Stretching the body offers other benefits in addition to keeping the body flexible to avoid injury, according to author and physical therapist Dr. Suzanne Martin. Proper stretching helps lengthen the muscles, which leads to better posture. Stretching the muscles and tendons also improves circulation of water and nutrients throughout the body, which slows the aging process. It can also reduce stress and promote relaxation. Stretching your muscles can help avoid muscle spasms, and help your joints move through their full range of motion. Stretching the neck muscles can also help reduce headaches.
Let's say, for example, that your Achilles tendon is tight and lacks flexibility. If you do a lot of hill walking, your foot may not move through its full range of motion. Over time, this can increase your risk of tendinitis or tendinopathy in your Achilles tendon. Stretching your Achilles tendon, though, may improve the range of motion in your ankle. This, in turn, can decrease the risk of microtrauma to your tendon that can lead to overload and injury.
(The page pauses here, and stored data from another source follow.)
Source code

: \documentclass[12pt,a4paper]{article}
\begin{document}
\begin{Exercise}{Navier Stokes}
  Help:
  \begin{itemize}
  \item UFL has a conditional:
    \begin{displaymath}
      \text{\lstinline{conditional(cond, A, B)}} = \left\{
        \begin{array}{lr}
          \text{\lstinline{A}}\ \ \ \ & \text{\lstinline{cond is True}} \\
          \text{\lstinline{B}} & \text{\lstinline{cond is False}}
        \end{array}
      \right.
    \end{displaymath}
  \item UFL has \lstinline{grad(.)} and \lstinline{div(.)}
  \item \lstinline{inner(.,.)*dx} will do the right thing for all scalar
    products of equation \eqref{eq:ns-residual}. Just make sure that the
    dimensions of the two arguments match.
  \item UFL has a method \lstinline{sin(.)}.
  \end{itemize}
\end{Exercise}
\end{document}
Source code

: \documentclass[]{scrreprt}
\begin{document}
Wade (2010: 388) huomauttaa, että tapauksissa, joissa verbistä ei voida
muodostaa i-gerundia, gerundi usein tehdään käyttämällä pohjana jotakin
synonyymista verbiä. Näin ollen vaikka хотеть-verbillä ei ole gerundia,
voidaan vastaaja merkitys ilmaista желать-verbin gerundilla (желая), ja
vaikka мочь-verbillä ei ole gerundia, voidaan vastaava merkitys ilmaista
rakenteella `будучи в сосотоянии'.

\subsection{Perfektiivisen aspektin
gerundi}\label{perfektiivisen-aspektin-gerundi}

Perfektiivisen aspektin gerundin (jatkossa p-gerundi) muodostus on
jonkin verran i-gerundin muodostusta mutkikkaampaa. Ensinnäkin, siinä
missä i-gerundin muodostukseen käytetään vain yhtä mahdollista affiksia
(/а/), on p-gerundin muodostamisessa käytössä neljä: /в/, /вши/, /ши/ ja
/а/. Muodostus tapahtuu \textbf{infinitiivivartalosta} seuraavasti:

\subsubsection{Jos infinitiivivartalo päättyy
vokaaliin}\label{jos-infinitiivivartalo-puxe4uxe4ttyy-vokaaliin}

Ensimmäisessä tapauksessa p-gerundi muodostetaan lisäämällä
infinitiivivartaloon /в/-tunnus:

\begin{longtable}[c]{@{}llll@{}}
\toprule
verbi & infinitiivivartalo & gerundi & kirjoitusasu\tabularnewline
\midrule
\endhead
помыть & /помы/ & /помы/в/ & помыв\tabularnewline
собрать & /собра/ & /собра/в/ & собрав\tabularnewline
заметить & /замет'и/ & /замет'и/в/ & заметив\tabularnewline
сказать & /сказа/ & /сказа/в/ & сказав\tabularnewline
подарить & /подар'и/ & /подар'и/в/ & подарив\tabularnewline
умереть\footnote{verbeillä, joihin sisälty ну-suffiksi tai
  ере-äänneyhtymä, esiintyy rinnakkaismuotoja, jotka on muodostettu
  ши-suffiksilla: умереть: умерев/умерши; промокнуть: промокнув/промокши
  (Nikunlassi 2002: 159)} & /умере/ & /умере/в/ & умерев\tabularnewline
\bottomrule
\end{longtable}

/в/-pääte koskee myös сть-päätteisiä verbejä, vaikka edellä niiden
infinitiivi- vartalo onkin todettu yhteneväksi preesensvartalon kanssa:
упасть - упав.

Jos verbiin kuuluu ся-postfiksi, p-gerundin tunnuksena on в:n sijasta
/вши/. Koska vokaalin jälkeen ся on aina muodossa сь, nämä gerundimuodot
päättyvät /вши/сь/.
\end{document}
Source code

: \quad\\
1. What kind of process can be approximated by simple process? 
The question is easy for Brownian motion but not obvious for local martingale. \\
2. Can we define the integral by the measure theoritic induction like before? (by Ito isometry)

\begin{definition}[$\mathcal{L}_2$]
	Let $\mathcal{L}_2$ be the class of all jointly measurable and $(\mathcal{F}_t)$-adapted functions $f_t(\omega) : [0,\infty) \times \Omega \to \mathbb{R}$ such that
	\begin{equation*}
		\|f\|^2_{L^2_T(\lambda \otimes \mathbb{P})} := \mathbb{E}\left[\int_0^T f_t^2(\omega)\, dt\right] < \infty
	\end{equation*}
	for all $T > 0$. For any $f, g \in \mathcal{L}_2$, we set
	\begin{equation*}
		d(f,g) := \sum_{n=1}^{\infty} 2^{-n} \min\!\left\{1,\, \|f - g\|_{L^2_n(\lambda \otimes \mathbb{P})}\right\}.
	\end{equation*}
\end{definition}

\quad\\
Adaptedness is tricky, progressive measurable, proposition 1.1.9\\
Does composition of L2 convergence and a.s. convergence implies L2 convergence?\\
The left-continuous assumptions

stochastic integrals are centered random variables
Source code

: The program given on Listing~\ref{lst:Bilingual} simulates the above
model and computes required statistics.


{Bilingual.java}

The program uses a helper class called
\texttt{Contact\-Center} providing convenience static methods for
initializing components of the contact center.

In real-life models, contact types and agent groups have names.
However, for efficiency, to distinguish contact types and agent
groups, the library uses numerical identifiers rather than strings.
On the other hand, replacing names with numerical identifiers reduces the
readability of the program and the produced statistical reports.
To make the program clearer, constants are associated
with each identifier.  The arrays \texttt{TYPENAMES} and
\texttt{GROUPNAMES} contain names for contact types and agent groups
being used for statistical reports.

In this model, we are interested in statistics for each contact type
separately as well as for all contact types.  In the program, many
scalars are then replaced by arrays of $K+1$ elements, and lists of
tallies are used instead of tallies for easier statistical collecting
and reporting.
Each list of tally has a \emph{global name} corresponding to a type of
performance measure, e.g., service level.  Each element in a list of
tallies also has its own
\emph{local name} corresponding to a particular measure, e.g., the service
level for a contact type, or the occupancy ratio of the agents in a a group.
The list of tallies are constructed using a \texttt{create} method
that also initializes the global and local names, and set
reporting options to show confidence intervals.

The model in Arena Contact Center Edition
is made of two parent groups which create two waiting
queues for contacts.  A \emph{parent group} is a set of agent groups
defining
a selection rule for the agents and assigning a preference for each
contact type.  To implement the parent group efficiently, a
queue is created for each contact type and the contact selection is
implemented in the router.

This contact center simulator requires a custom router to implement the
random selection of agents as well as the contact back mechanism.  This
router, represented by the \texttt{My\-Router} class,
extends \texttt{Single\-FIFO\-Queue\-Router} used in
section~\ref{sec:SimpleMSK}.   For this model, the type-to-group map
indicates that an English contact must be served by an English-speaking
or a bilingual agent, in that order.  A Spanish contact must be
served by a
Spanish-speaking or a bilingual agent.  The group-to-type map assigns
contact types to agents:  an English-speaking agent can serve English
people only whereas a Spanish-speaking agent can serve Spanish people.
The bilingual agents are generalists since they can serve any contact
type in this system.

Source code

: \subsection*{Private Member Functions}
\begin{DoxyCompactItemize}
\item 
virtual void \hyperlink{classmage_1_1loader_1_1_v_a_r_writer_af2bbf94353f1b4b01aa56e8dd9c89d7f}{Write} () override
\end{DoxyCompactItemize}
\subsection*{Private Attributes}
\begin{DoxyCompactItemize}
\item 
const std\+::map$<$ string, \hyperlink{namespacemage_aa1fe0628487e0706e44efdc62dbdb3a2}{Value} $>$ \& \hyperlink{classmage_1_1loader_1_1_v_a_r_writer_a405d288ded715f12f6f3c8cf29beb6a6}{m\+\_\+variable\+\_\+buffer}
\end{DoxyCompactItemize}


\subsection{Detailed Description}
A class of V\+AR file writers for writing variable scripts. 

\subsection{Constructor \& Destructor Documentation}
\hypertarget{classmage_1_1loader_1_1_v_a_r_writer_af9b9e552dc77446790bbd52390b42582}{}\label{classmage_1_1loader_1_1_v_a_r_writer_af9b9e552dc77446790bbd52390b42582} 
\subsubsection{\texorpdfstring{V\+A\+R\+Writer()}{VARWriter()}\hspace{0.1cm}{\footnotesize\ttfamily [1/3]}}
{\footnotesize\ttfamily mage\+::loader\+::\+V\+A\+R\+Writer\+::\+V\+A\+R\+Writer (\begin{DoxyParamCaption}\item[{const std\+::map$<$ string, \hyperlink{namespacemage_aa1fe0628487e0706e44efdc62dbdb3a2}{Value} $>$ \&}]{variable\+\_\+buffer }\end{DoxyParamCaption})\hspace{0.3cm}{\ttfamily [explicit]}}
Stretching needs to be done properly to be effective. Following some basic advice can help avoid losing any possible benefits. Warm up the muscles before stretching by walking, jogging or biking for 10 minutes. Don't stretch cold muscles. Focus on the muscles that need stretching the most -- neck, shoulders, calves, thighs, lower back and hips. Stretch both sides evenly. For example, stretch both the left and right shoulder. Avoid bouncing when you are stretching; aim for a slow, gradual stretch. Hold the stretch for 30 seconds and do three to four stretches for each muscle, avoiding stretching to the point of pain. Stretch regularly, at least twice a week. If you stop stretching, your muscles will stiffen and shorten over time.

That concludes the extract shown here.